• _What you will do_: Output only the lines below from the one containing "In the context" to the one containing "help us analyze", exactly as written, both ends kept.
[Start of section]
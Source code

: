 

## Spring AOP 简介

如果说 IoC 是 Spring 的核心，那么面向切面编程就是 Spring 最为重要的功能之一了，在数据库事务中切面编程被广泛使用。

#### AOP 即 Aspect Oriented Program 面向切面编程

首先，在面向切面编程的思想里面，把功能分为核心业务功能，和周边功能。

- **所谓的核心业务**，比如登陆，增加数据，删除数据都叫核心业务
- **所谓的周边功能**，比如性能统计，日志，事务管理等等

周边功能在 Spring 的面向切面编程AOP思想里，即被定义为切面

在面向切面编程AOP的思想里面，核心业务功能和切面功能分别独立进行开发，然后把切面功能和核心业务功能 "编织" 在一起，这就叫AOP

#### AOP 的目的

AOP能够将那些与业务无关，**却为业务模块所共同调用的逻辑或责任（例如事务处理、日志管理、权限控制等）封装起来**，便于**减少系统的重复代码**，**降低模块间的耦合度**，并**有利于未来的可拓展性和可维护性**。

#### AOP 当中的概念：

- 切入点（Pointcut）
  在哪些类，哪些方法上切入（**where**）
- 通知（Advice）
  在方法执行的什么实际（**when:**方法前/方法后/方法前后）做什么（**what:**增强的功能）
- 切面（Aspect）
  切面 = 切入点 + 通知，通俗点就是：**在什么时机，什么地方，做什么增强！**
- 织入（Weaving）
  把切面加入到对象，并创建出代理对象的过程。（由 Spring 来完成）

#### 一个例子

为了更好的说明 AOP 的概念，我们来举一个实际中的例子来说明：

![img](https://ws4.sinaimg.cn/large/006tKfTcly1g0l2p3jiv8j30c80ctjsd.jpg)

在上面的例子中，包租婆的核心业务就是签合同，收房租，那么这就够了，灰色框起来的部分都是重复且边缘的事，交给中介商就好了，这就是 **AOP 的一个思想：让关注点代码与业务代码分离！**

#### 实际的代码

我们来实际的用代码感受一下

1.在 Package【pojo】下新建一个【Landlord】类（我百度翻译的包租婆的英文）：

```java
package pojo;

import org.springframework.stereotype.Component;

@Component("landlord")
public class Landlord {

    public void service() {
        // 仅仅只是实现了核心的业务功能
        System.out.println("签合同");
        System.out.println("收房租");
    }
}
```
[End of section]
[Start of section]
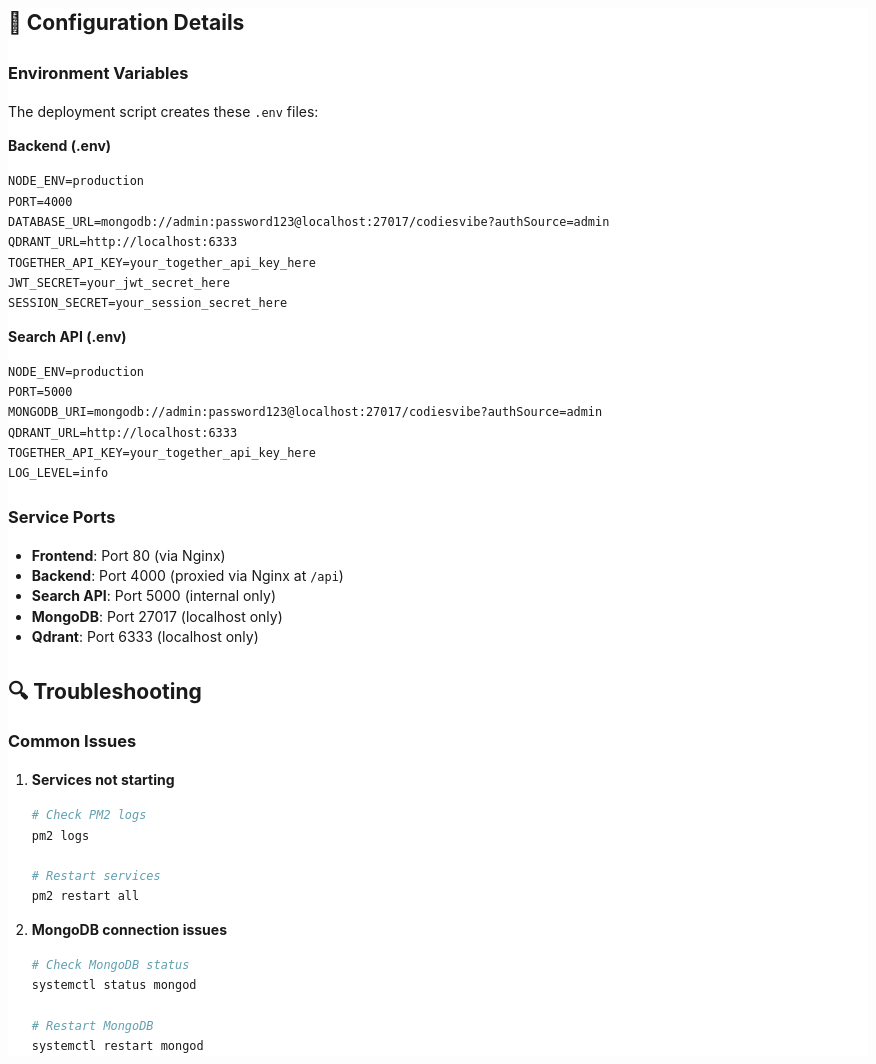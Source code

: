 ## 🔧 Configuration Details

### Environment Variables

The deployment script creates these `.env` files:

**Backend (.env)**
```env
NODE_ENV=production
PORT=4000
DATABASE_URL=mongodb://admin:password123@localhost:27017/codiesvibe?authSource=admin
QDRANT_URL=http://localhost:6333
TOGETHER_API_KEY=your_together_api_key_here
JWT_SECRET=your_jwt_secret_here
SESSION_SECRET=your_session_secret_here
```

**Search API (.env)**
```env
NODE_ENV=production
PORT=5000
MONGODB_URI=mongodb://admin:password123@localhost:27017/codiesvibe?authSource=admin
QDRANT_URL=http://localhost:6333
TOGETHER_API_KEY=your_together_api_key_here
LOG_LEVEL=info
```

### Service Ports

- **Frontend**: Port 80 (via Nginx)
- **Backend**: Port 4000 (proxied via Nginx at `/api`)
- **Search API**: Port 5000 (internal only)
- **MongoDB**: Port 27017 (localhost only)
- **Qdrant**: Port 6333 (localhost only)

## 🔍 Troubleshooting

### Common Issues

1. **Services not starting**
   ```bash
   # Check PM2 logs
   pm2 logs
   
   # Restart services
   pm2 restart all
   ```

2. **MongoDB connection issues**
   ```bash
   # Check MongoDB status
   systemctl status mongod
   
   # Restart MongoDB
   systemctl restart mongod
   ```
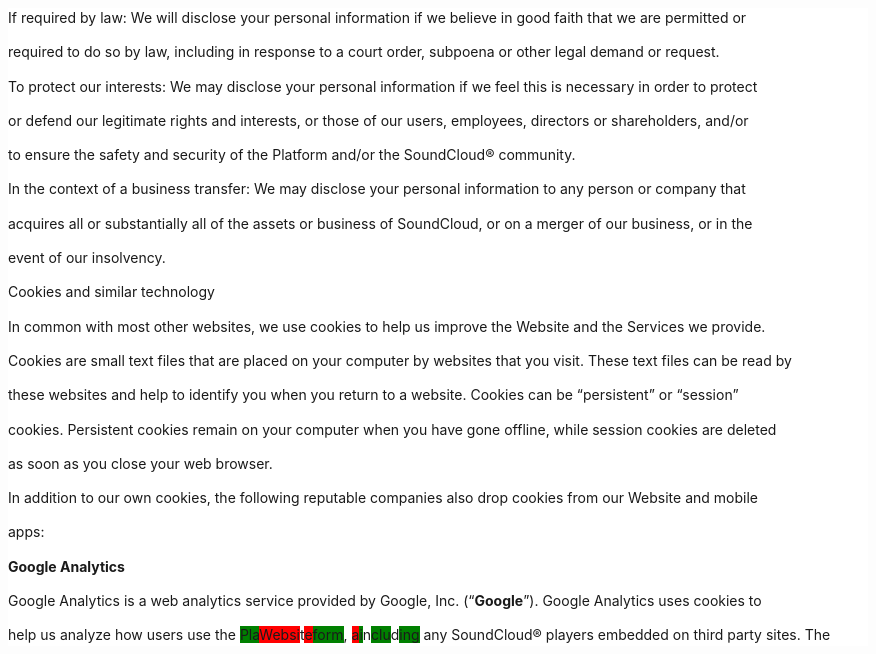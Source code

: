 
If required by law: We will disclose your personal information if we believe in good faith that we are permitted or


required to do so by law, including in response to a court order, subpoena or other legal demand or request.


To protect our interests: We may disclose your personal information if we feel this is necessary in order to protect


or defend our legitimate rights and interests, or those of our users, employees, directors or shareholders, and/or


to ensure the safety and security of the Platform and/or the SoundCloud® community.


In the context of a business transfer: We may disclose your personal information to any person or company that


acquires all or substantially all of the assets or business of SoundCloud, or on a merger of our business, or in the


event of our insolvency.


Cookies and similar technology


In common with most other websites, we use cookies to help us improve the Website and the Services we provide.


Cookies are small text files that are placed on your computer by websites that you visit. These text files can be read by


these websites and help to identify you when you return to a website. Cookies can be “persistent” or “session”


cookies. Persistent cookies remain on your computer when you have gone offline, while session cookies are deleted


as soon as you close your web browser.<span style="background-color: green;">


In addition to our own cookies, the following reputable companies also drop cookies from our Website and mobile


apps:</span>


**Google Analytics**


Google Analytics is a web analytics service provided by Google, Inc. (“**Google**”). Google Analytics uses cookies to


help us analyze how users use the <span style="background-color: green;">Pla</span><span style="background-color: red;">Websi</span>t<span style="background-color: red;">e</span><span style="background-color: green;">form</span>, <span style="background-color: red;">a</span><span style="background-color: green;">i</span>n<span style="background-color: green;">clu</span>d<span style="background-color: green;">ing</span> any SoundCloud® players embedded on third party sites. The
[End of section]
• _Answer section_:
In the context of a business transfer: We may disclose your personal information to any person or company that


acquires all or substantially all of the assets or business of SoundCloud, or on a merger of our business, or in the


event of our insolvency.


Cookies and similar technology


In common with most other websites, we use cookies to help us improve the Website and the Services we provide.


Cookies are small text files that are placed on your computer by websites that you visit. These text files can be read by


these websites and help to identify you when you return to a website. Cookies can be “persistent” or “session”


cookies. Persistent cookies remain on your computer when you have gone offline, while session cookies are deleted


as soon as you close your web browser.<span style="background-color: green;">


In addition to our own cookies, the following reputable companies also drop cookies from our Website and mobile


apps:</span>


**Google Analytics**


Google Analytics is a web analytics service provided by Google, Inc. (“**Google**”). Google Analytics uses cookies to


help us analyze how users use the <span style="background-color: green;">Pla</span><span style="background-color: red;">Websi</span>t<span style="background-color: red;">e</span><span style="background-color: green;">form</span>, <span style="background-color: red;">a</span><span style="background-color: green;">i</span>n<span style="background-color: green;">clu</span>d<span style="background-color: green;">ing</span> any SoundCloud® players embedded on third party sites. The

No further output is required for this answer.